Stocks everywhere started to collapse. Apple lost more than $23 a share, or 10%, between 2:44 and 2:46. Procter & Gamble Co., which had been trading around $61.50, saw huge sell orders hit the NYSE, and the exchange briefly slowed trading in the stock. By 2:47, the market for P&G was in chaos, with orders to buy from NYSE, Nasdaq and the BATS scattered from $39.89 to $44.24. The basic function of the stock market — bringing together buyers and sellers in an orderly fashion — had broken down.

Trades flickered across computer screens that made no sense. Shortly after 2:47, shares of Accenture PLC dropped in seconds from about $40 to one penny, then rebounded just as quickly. The explanation surfaced later: Market-making firms — regular buyers and sellers of certain stocks — have to maintain quotes at all times. To fulfill the requirement, they use ‘stub quotes,’ dummy quotes they never expect to be executed. But in the absence of buyers on May 6, computers matched automated sell orders with the dummy quotes.

Rumors swirled about of an erroneous ‘fat-finger’ order by a trader at Citigroup Inc. — that the trader mistakenly entered extra zeros, turning millions into billions. Citigroup and regulators later said such an errant trade did not appear to have taken place.
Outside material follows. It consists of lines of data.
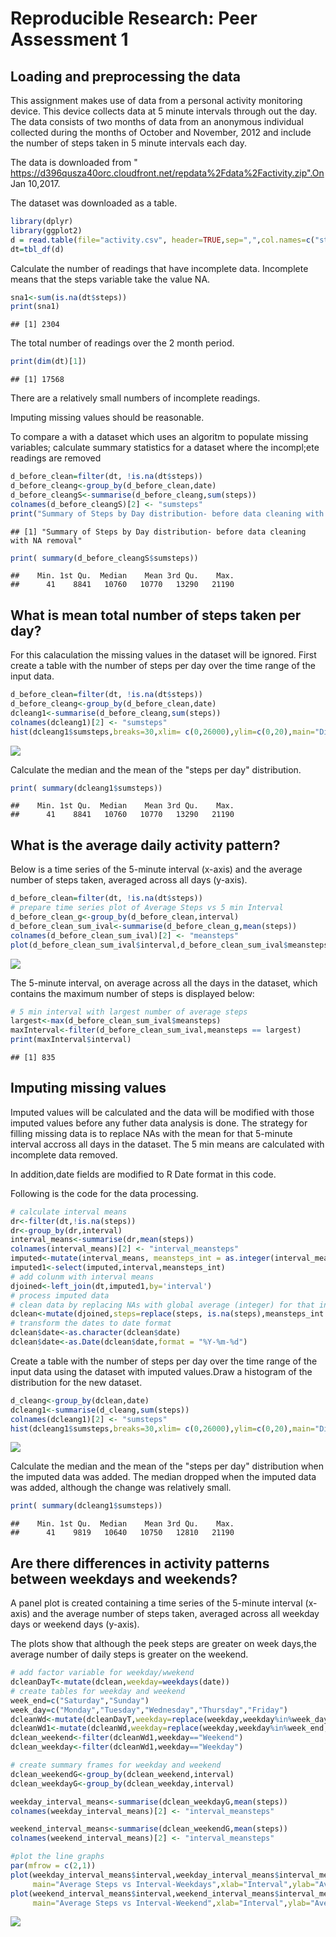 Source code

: # Reproducible Research: Peer Assessment 1


## Loading and preprocessing the data
This assignment makes use of data from a personal activity monitoring device. This device collects data at 5 minute intervals   through out the day. The data consists of two months of data from an anonymous individual collected during the months of October and November, 2012 and include the number of steps taken in 5 minute intervals each day.

The data is downloaded from " https://d396qusza40orc.cloudfront.net/repdata%2Fdata%2Factivity.zip".On Jan 10,2017.

The dataset was downloaded as a table.


```r
library(dplyr)
library(ggplot2)
d = read.table(file="activity.csv", header=TRUE,sep=",",col.names=c("steps", "date","interval"))
dt=tbl_df(d)
```

Calculate the  number of readings that have incomplete data. Incomplete means that the steps variable take the value NA.

```r
sna1<-sum(is.na(dt$steps))
print(sna1)
```

```
## [1] 2304
```

The total  number of readings over the 2 month period.

```r
print(dim(dt)[1])
```

```
## [1] 17568
```
There are a relatively small numbers of incomplete readings.

Imputing missing values should be reasonable.

To compare a with a dataset which uses an algoritm to populate missing variables; calculate
summary statistics for a dataset where the incompl;ete readings are removed


```r
d_before_clean=filter(dt, !is.na(dt$steps))
d_before_cleang<-group_by(d_before_clean,date)
d_before_cleangS<-summarise(d_before_cleang,sum(steps))
colnames(d_before_cleangS)[2] <- "sumsteps"
print("Summary of Steps by Day distribution- before data cleaning with NA removal")
```

```
## [1] "Summary of Steps by Day distribution- before data cleaning with NA removal"
```

```r
print( summary(d_before_cleangS$sumsteps))
```

```
##    Min. 1st Qu.  Median    Mean 3rd Qu.    Max. 
##      41    8841   10760   10770   13290   21190
```



## What is mean total number of steps taken per day?
For this calaculation the  missing values in the dataset will be ignored.
First create a table with the number of steps per day over the time range of the input data.


```r
d_before_clean=filter(dt, !is.na(dt$steps))
d_before_cleang<-group_by(d_before_clean,date)
dcleang1<-summarise(d_before_cleang,sum(steps))
colnames(dcleang1)[2] <- "sumsteps"
hist(dcleang1$sumsteps,breaks=30,xlim= c(0,26000),ylim=c(0,20),main="Distribution of Steps- Steps per Day",xlab="Steps")
```

![](PA1_template_files/figure-html/unnamed-chunk-5-1.png)<!-- -->

Calculate the median and the mean of the "steps per day" distribution.


```r
print( summary(dcleang1$sumsteps))
```

```
##    Min. 1st Qu.  Median    Mean 3rd Qu.    Max. 
##      41    8841   10760   10770   13290   21190
```


## What is the average daily activity pattern?

Below is  a time series of the 5-minute interval (x-axis) and the average number of steps taken, averaged across all days (y-axis).



```r
d_before_clean=filter(dt, !is.na(dt$steps))
# prepare time series plot of Average Steps vs 5 min Interval
d_before_clean_g<-group_by(d_before_clean,interval)
d_before_clean_sum_ival<-summarise(d_before_clean_g,mean(steps))
colnames(d_before_clean_sum_ival)[2] <- "meansteps"
plot(d_before_clean_sum_ival$interval,d_before_clean_sum_ival$meansteps,type="l",main="Average Steps vs Interval",xlab="Interval",ylab="Average Steps per Day")
```

![](PA1_template_files/figure-html/unnamed-chunk-7-1.png)<!-- -->

The  5-minute interval, on average across all the days in the dataset, which contains the maximum number of steps
is displayed below:


```r
# 5 min interval with largest number of average steps
largest<-max(d_before_clean_sum_ival$meansteps)
maxInterval<-filter(d_before_clean_sum_ival,meansteps == largest)
print(maxInterval$interval)
```

```
## [1] 835
```


## Imputing missing values
Imputed values will be calculated and the data will be modified with those imputed values
before any futher data analysis is done. The strategy for filling missing data is to
replace NAs with the mean for that 5-minute interval accross all days in the dataset.
The 5 min means are calculated with incomplete data removed.

In addition,date fields are modified to R Date format in this code.

Following is the code for the data processing. 


```r
# calculate interval means
dr<-filter(dt,!is.na(steps))
dr<-group_by(dr,interval)
interval_means<-summarise(dr,mean(steps))
colnames(interval_means)[2] <- "interval_meansteps"
imputed<-mutate(interval_means, meansteps_int = as.integer(interval_meansteps))
imputed1<-select(imputed,interval,meansteps_int)
# add colunm with interval means
djoined<-left_join(dt,imputed1,by='interval')
# process imputed data
# clean data by replacing NAs with global average (integer) for that interval
dclean<-mutate(djoined,steps=replace(steps, is.na(steps),meansteps_int ))
# transform the dates to date format
dclean$date<-as.character(dclean$date)
dclean$date<-as.Date(dclean$date,format = "%Y-%m-%d")
```

Create a table with the number of steps per day over the time range of the input data using
the dataset with imputed values.Draw a histogram of the distribution for the new dataset.


```r
d_cleang<-group_by(dclean,date)
dcleang1<-summarise(d_cleang,sum(steps))
colnames(dcleang1)[2] <- "sumsteps"
hist(dcleang1$sumsteps,breaks=30,xlim= c(0,26000),ylim=c(0,20),main="Distribution of Steps- Steps per Day",xlab="Steps")
```

![](PA1_template_files/figure-html/unnamed-chunk-10-1.png)<!-- -->


Calculate the median and the mean of the "steps per day" distribution when the imputed data was added.
The median dropped when the imputed data was added, although the change was relatively small.


```r
print( summary(dcleang1$sumsteps))
```

```
##    Min. 1st Qu.  Median    Mean 3rd Qu.    Max. 
##      41    9819   10640   10750   12810   21190
```



## Are there differences in activity patterns between weekdays and weekends?

A panel plot is created containing a time series  of the 5-minute interval (x-axis) and the average number of steps taken, averaged across all weekday days or weekend days (y-axis).

The plots show that although the peek steps are greater on week days,the average number of
daily steps is greater on the weekend.


```r
# add factor variable for weekday/wwekend
dcleanDayT<-mutate(dclean,weekday=weekdays(date))
# create tables for weekday and weekend
week_end=c("Saturday","Sunday")
week_day=c("Monday","Tuesday","Wednesday","Thursday","Friday")
dcleanWd<-mutate(dcleanDayT,weekday=replace(weekday,weekday%in%week_day,"Weekday"))
dcleanWd1<-mutate(dcleanWd,weekday=replace(weekday,weekday%in%week_end,"Weekend"))
dclean_weekend<-filter(dcleanWd1,weekday=="Weekend")
dclean_weekday<-filter(dcleanWd1,weekday=="Weekday")

# create summary frames for weekday and weekend
dclean_weekendG<-group_by(dclean_weekend,interval)
dclean_weekdayG<-group_by(dclean_weekday,interval)

weekday_interval_means<-summarise(dclean_weekdayG,mean(steps))
colnames(weekday_interval_means)[2] <- "interval_meansteps"

weekend_interval_means<-summarise(dclean_weekendG,mean(steps))
colnames(weekend_interval_means)[2] <- "interval_meansteps"

#plot the line graphs
par(mfrow = c(2,1))
plot(weekday_interval_means$interval,weekday_interval_means$interval_meansteps,type="l",
     main="Average Steps vs Interval-Weekdays",xlab="Interval",ylab="Average Steps per Day")
plot(weekend_interval_means$interval,weekend_interval_means$interval_meansteps,type="l",
     main="Average Steps vs Interval-Weekend",xlab="Interval",ylab="Average Steps per Day")
```

![](PA1_template_files/figure-html/unnamed-chunk-12-1.png)<!-- -->

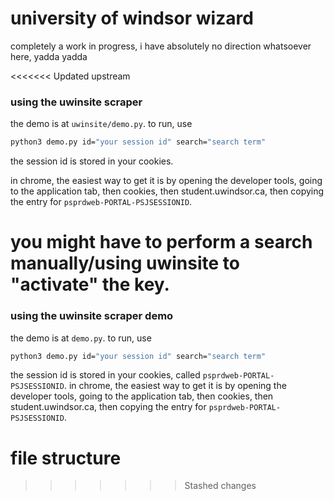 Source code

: # university of windsor wizard
completely a work in progress, i have absolutely no direction whatsoever here, yadda yadda

<<<<<<< Updated upstream
### using the uwinsite scraper
the demo is at `uwinsite/demo.py`. to run, use 
```bash
python3 demo.py id="your session id" search="search term"
```
the session id is stored in your cookies. 

in chrome, the easiest way to get it is by opening the developer tools, going to the application tab, then cookies, then student.uwindsor.ca, then copying the entry for `psprdweb-PORTAL-PSJSESSIONID`. 

you might have to perform a search manually/using uwinsite to "activate" the key.
=======
### using the uwinsite scraper demo
the demo is at `demo.py`. to run, use 
```bash
python3 demo.py id="your session id" search="search term"
```
the session id is stored in your cookies, called `psprdweb-PORTAL-PSJSESSIONID`. in chrome, the easiest way to get it is by opening the developer tools, going to the application tab, then cookies, then student.uwindsor.ca, then copying the entry for `psprdweb-PORTAL-PSJSESSIONID`.

# file structure
>>>>>>> Stashed changes
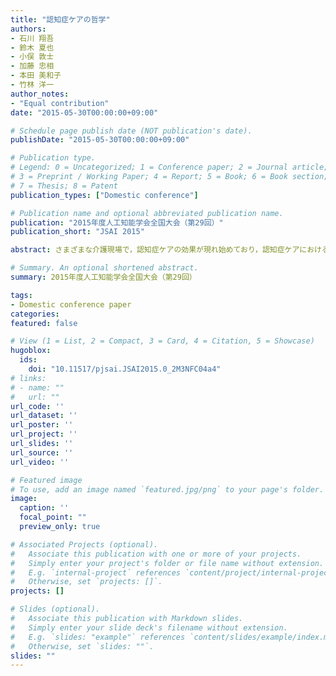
 ```yaml
---
title: "認知症ケアの哲学"
authors:
- 石川 翔吾
- 鈴木 夏也
- 小俣 敦士
- 加藤 忠相
- 本田 美和子
- 竹林 洋一
author_notes:
- "Equal contribution"
date: "2015-05-30T00:00:00+09:00"

# Schedule page publish date (NOT publication's date).
publishDate: "2015-05-30T00:00:00+09:00"

# Publication type.
# Legend: 0 = Uncategorized; 1 = Conference paper; 2 = Journal article;
# 3 = Preprint / Working Paper; 4 = Report; 5 = Book; 6 = Book section;
# 7 = Thesis; 8 = Patent
publication_types: ["Domestic conference"]

# Publication name and optional abbreviated publication name.
publication: "2015年度人工知能学会全国大会（第29回）"
publication_short: "JSAI 2015"

abstract: さまざまな介護現場で，認知症ケアの効果が現れ始めており，認知症ケアにおける技術と哲学（なぜその技術が必要なのか）は表裏一体であることが分かってきた．本発表では，多様な介護の場におけるインタラクションを比較することによって，認知症ケアの哲学と技術の関係についてに示す．

# Summary. An optional shortened abstract.
summary: 2015年度人工知能学会全国大会（第29回）

tags:
- Domestic conference paper
categories: 
featured: false

# View (1 = List, 2 = Compact, 3 = Card, 4 = Citation, 5 = Showcase)
hugoblox:
  ids:
    doi: "10.11517/pjsai.JSAI2015.0_2M3NFC04a4"
# links:
# - name: ""
#   url: ""
url_code: ''
url_dataset: ''
url_poster: ''
url_project: ''
url_slides: ''
url_source: ''
url_video: ''

# Featured image
# To use, add an image named `featured.jpg/png` to your page's folder. 
image:
  caption: ''
  focal_point: ""
  preview_only: true

# Associated Projects (optional).
#   Associate this publication with one or more of your projects.
#   Simply enter your project's folder or file name without extension.
#   E.g. `internal-project` references `content/project/internal-project/index.md`.
#   Otherwise, set `projects: []`.
projects: []

# Slides (optional).
#   Associate this publication with Markdown slides.
#   Simply enter your slide deck's filename without extension.
#   E.g. `slides: "example"` references `content/slides/example/index.md`.
#   Otherwise, set `slides: ""`.
slides: ""
---
```

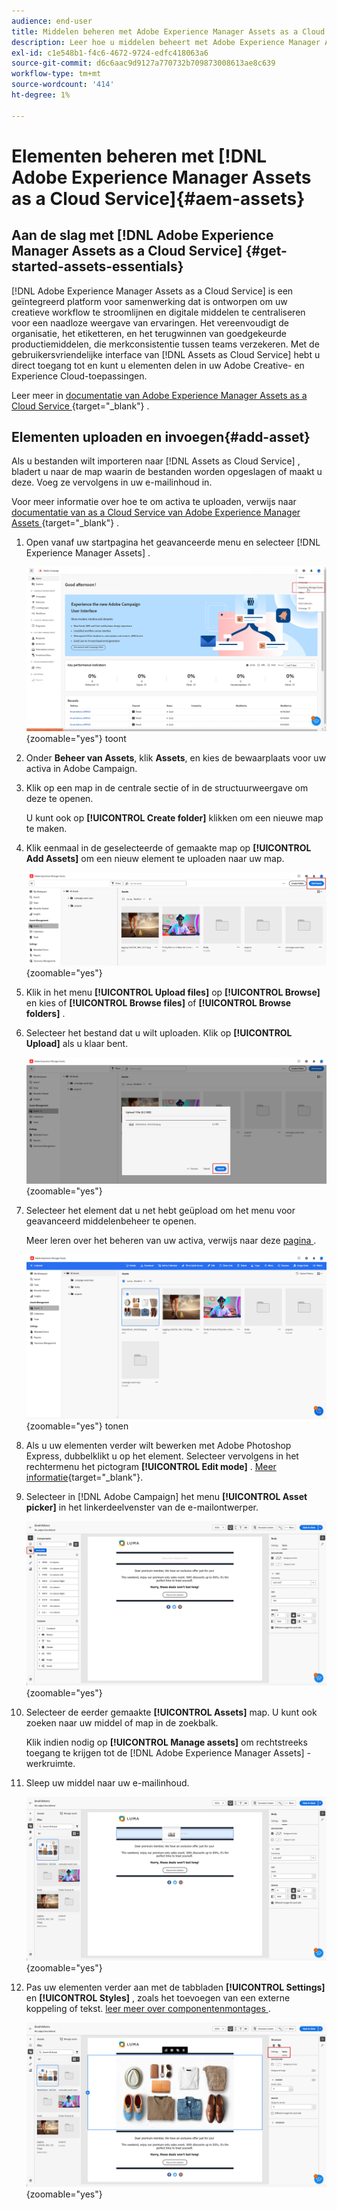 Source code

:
 ```yaml
---
audience: end-user
title: Middelen beheren met Adobe Experience Manager Assets as a Cloud Service
description: Leer hoe u middelen beheert met Adobe Experience Manager Assets as a Cloud Service
exl-id: c1e548b1-f4c6-4672-9724-edfc418063a6
source-git-commit: d6c6aac9d9127a770732b709873008613ae8c639
workflow-type: tm+mt
source-wordcount: '414'
ht-degree: 1%

---
```


# Elementen beheren met [!DNL Adobe Experience Manager Assets as a Cloud Service]{#aem-assets}

## Aan de slag met [!DNL Adobe Experience Manager Assets as a Cloud Service] {#get-started-assets-essentials}

[!DNL Adobe Experience Manager Assets as a Cloud Service] is een geïntegreerd platform voor samenwerking dat is ontworpen om uw creatieve workflow te stroomlijnen en digitale middelen te centraliseren voor een naadloze weergave van ervaringen. Het vereenvoudigt de organisatie, het etiketteren, en het terugwinnen van goedgekeurde productiemiddelen, die merkconsistentie tussen teams verzekeren. Met de gebruikersvriendelijke interface van [!DNL Assets as Cloud Service] hebt u direct toegang tot en kunt u elementen delen in uw Adobe Creative- en Experience Cloud-toepassingen.

Leer meer in [ documentatie van Adobe Experience Manager Assets as a Cloud Service ](https://experienceleague.adobe.com/docs/experience-manager-cloud-service/content/assets/home.html?lang=nl-NL){target="_blank"} .

## Elementen uploaden en invoegen{#add-asset}

Als u bestanden wilt importeren naar [!DNL Assets as Cloud Service] , bladert u naar de map waarin de bestanden worden opgeslagen of maakt u deze. Voeg ze vervolgens in uw e-mailinhoud in.

Voor meer informatie over hoe te om activa te uploaden, verwijs naar [ documentatie van as a Cloud Service van Adobe Experience Manager Assets ](https://experienceleague.adobe.com/docs/experience-manager-cloud-service/content/assets/assets-view/add-delete-assets-view.html?lang=nl-NL){target="_blank"} .

1. Open vanaf uw startpagina het geavanceerde menu en selecteer [!DNL Experience Manager Assets] .

   ![ Schermafbeelding die het geavanceerde menu in Adobe Experience Manager Assets ](assets/assets_1.png){zoomable="yes"} toont

1. Onder **Beheer van Assets**, klik **Assets**, en kies de bewaarplaats voor uw activa in Adobe Campaign.

1. Klik op een map in de centrale sectie of in de structuurweergave om deze te openen.

   U kunt ook op **[!UICONTROL Create folder]** klikken om een nieuwe map te maken.

1. Klik eenmaal in de geselecteerde of gemaakte map op **[!UICONTROL Add Assets]** om een nieuw element te uploaden naar uw map.

   ![ Screenshot die de Add optie van Assets in Adobe Experience Manager Assets toont ](assets/assets_2.png){zoomable="yes"}

1. Klik in het menu **[!UICONTROL Upload files]** op **[!UICONTROL Browse]** en kies of **[!UICONTROL Browse files]** of **[!UICONTROL Browse folders]** .

1. Selecteer het bestand dat u wilt uploaden. Klik op **[!UICONTROL Upload]** als u klaar bent.

   ![ Schermschot die het dossier toont uploadt proces in Adobe Experience Manager Assets ](assets/assets_3.png){zoomable="yes"}

1. Selecteer het element dat u net hebt geüpload om het menu voor geavanceerd middelenbeheer te openen.

   Meer leren over het beheren van uw activa, verwijs naar deze [ pagina ](https://experienceleague.adobe.com/docs/experience-manager-cloud-service/content/assets/assets-view/manage-organize-assets-view.html?lang=nl-NL).

   ![ Schermschot die het geavanceerde menu van het activabeheer in Adobe Experience Manager Assets ](assets/assets_4.png){zoomable="yes"} tonen

1. Als u uw elementen verder wilt bewerken met Adobe Photoshop Express, dubbelklikt u op het element. Selecteer vervolgens in het rechtermenu het pictogram **[!UICONTROL Edit mode]** . [Meer informatie](https://experienceleague.adobe.com/docs/experience-manager-cloud-service/content/assets/assets-view/edit-images-assets-view.html?lang=nl-NL#edit-using-express){target="_blank"}.

1. Selecteer in [!DNL Adobe Campaign] het menu **[!UICONTROL Asset picker]** in het linkerdeelvenster van de e-mailontwerper.

   ![ Schermafbeelding die het menu van de Plukker van Activa in Adobe Campaign toont ](assets/assets_6.png){zoomable="yes"}

1. Selecteer de eerder gemaakte **[!UICONTROL Assets]** map. U kunt ook zoeken naar uw middel of map in de zoekbalk.

   Klik indien nodig op **[!UICONTROL Manage assets]** om rechtstreeks toegang te krijgen tot de [!DNL Adobe Experience Manager Assets] -werkruimte.

1. Sleep uw middel naar uw e-mailinhoud.

   ![ Schermafbeelding die de belemmering-en-dalingsfunctionaliteit voor activa in Adobe Campaign toont ](assets/assets_5.png){zoomable="yes"}

1. Pas uw elementen verder aan met de tabbladen **[!UICONTROL Settings]** en **[!UICONTROL Styles]** , zoals het toevoegen van een externe koppeling of tekst. [ leer meer over componentenmontages ](../email/content-components.md).

   ![ Schermafbeelding die de opties van de activaaanpassing in Adobe Campaign tonen ](assets/assets_7.png){zoomable="yes"} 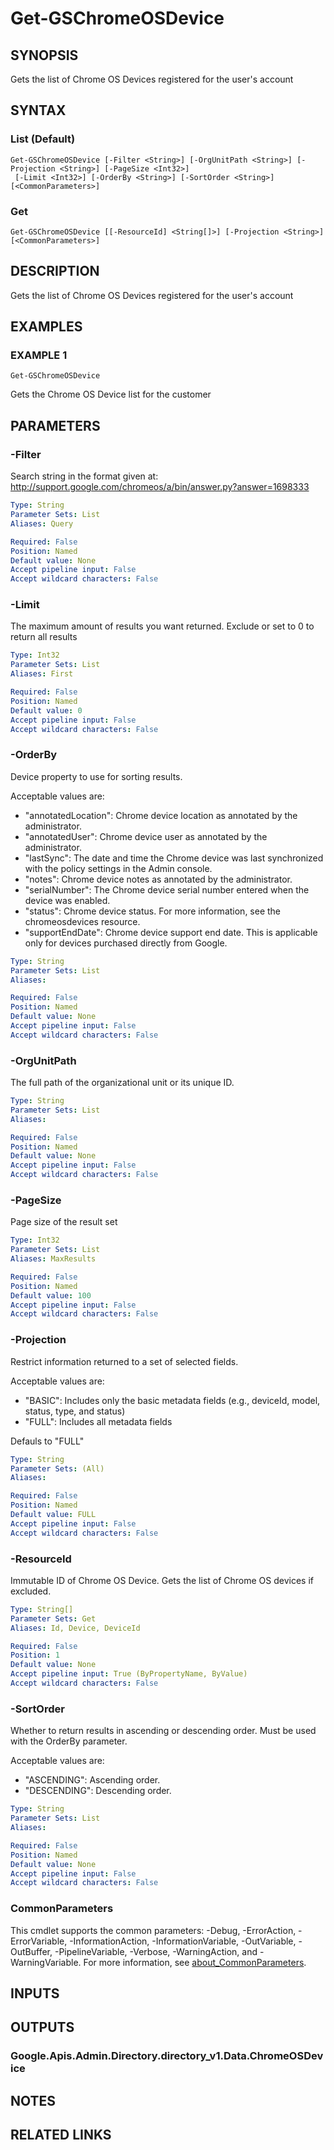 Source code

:# Get-GSChromeOSDevice

## SYNOPSIS
Gets the list of Chrome OS Devices registered for the user's account

## SYNTAX

### List (Default)
```
Get-GSChromeOSDevice [-Filter <String>] [-OrgUnitPath <String>] [-Projection <String>] [-PageSize <Int32>]
 [-Limit <Int32>] [-OrderBy <String>] [-SortOrder <String>] [<CommonParameters>]
```

### Get
```
Get-GSChromeOSDevice [[-ResourceId] <String[]>] [-Projection <String>] [<CommonParameters>]
```

## DESCRIPTION
Gets the list of Chrome OS Devices registered for the user's account

## EXAMPLES

### EXAMPLE 1
```
Get-GSChromeOSDevice
```

Gets the Chrome OS Device list for the customer

## PARAMETERS

### -Filter
Search string in the format given at: http://support.google.com/chromeos/a/bin/answer.py?answer=1698333

```yaml
Type: String
Parameter Sets: List
Aliases: Query

Required: False
Position: Named
Default value: None
Accept pipeline input: False
Accept wildcard characters: False
```

### -Limit
The maximum amount of results you want returned.
Exclude or set to 0 to return all results

```yaml
Type: Int32
Parameter Sets: List
Aliases: First

Required: False
Position: Named
Default value: 0
Accept pipeline input: False
Accept wildcard characters: False
```

### -OrderBy
Device property to use for sorting results.

Acceptable values are:
* "annotatedLocation": Chrome device location as annotated by the administrator.
* "annotatedUser": Chrome device user as annotated by the administrator.
* "lastSync": The date and time the Chrome device was last synchronized with the policy settings in the Admin console.
* "notes": Chrome device notes as annotated by the administrator.
* "serialNumber": The Chrome device serial number entered when the device was enabled.
* "status": Chrome device status.
For more information, see the chromeosdevices resource.
* "supportEndDate": Chrome device support end date.
This is applicable only for devices purchased directly from Google.

```yaml
Type: String
Parameter Sets: List
Aliases:

Required: False
Position: Named
Default value: None
Accept pipeline input: False
Accept wildcard characters: False
```

### -OrgUnitPath
The full path of the organizational unit or its unique ID.

```yaml
Type: String
Parameter Sets: List
Aliases:

Required: False
Position: Named
Default value: None
Accept pipeline input: False
Accept wildcard characters: False
```

### -PageSize
Page size of the result set

```yaml
Type: Int32
Parameter Sets: List
Aliases: MaxResults

Required: False
Position: Named
Default value: 100
Accept pipeline input: False
Accept wildcard characters: False
```

### -Projection
Restrict information returned to a set of selected fields.

Acceptable values are:
* "BASIC": Includes only the basic metadata fields (e.g., deviceId, model, status, type, and status)
* "FULL": Includes all metadata fields

Defauls to "FULL"

```yaml
Type: String
Parameter Sets: (All)
Aliases:

Required: False
Position: Named
Default value: FULL
Accept pipeline input: False
Accept wildcard characters: False
```

### -ResourceId
Immutable ID of Chrome OS Device.
Gets the list of Chrome OS devices if excluded.

```yaml
Type: String[]
Parameter Sets: Get
Aliases: Id, Device, DeviceId

Required: False
Position: 1
Default value: None
Accept pipeline input: True (ByPropertyName, ByValue)
Accept wildcard characters: False
```

### -SortOrder
Whether to return results in ascending or descending order.
Must be used with the OrderBy parameter.

Acceptable values are:
* "ASCENDING": Ascending order.
* "DESCENDING": Descending order.

```yaml
Type: String
Parameter Sets: List
Aliases:

Required: False
Position: Named
Default value: None
Accept pipeline input: False
Accept wildcard characters: False
```

### CommonParameters
This cmdlet supports the common parameters: -Debug, -ErrorAction, -ErrorVariable, -InformationAction, -InformationVariable, -OutVariable, -OutBuffer, -PipelineVariable, -Verbose, -WarningAction, and -WarningVariable. For more information, see [about_CommonParameters](http://go.microsoft.com/fwlink/?LinkID=113216).

## INPUTS

## OUTPUTS

### Google.Apis.Admin.Directory.directory_v1.Data.ChromeOSDevice
## NOTES

## RELATED LINKS
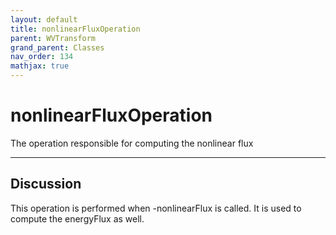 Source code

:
 ```yaml
---
layout: default
title: nonlinearFluxOperation
parent: WVTransform
grand_parent: Classes
nav_order: 134
mathjax: true
---
```


#  nonlinearFluxOperation

The operation responsible for computing the nonlinear flux


---

## Discussion
This operation is performed when -nonlinearFlux is called. It is
  used to compute the energyFlux as well.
But the rumor helped stabilize the market. If the massive decline was the result of a mistake and not some terrible news, that meant there were bargains to be had.

At 2:47, the Dow reached its nadir, down 998.50 points. As trading resumed in the futures market, buyers flooded in and prices started to rebound.

Within one minute, the Dow reclaimed 300 points.

But the problems weren’t over. Exchange-traded funds, or ETFs, are baskets of securities that trade like a stock. NYSE’s Arca is usually home to 30% of ETF trading. When other exchanges stopped routing orders to Arca, the normal flow of ETF buyers and sellers was disrupted.

Two big hedge-fund and trading firms, D.E. Shaw Group and Citidel Investment Group, detected problems in Arca’s ETF computer feed. Citadel asked customers to route orders elsewhere. NYSE officials say they found no problems with Arca’s ETF platform on May 6.

Some of the biggest ETF traders are firms that try to profit from discrepancies between prices of ETFs and the stocks that they track. But as questions mounted about pricing of individual stocks, these firms pulled back from trading. This hurt small investors who had placed ‘stop-loss orders,’ aimed at protecting against big losses by automatically selling once prices fell below a certain level. Those orders hit the market when there were virtually no buyers to be found.

At 3:01, Nasdaq once again began routing orders to NYSE’s Arca.

Executives from several major exchanges joined a conference call to discuss, among other things, whether to declare some trades erroneous. After considerable debate, they decided to cancel trades in stocks and ETFs that had fallen or risen 60% or more.

In the final hour, trading remained erratic. At one point, Apple traded for nearly $100,000 a share on Arca, according to NYSE officials, after a buy order for 5,000 shares entered the market and only 4,105 shares were available. When Arca’s computers saw that no more shares were available to sell, the system automatically assigned a default price of $99,999 to the remaining 895 shares. Those trades later were cancelled.

4 p.m., Dow closes down 342 points

May 6 exposed frailties in U.S. markets that hadn’t been seen before. The SEC and Commodities Futures Trading Commission expect to issue a final report on the flash crash within a few months.

Regulators have moved to fix some problems revealed that day.

New circuit breakers, now in pilot mode, require a five-minute trading halt on S&P 500 stocks that move more than 10% within five minutes. These ‘collars’ could help keep prices from suddenly cascading.

But some forces behind the flash crash seem beyond the reach of regulators. Exchanges are unlikely to be able to prevent high-frequency trading firms or statistical-arbitrage firms from bailing out of the market en masse.

The challenge for regulators and exchange operators is whether they can find ways to protect investors in a market ever-more defined by high-speed trading. It may be that such a market is inherently vulnerable to high-speed crashes.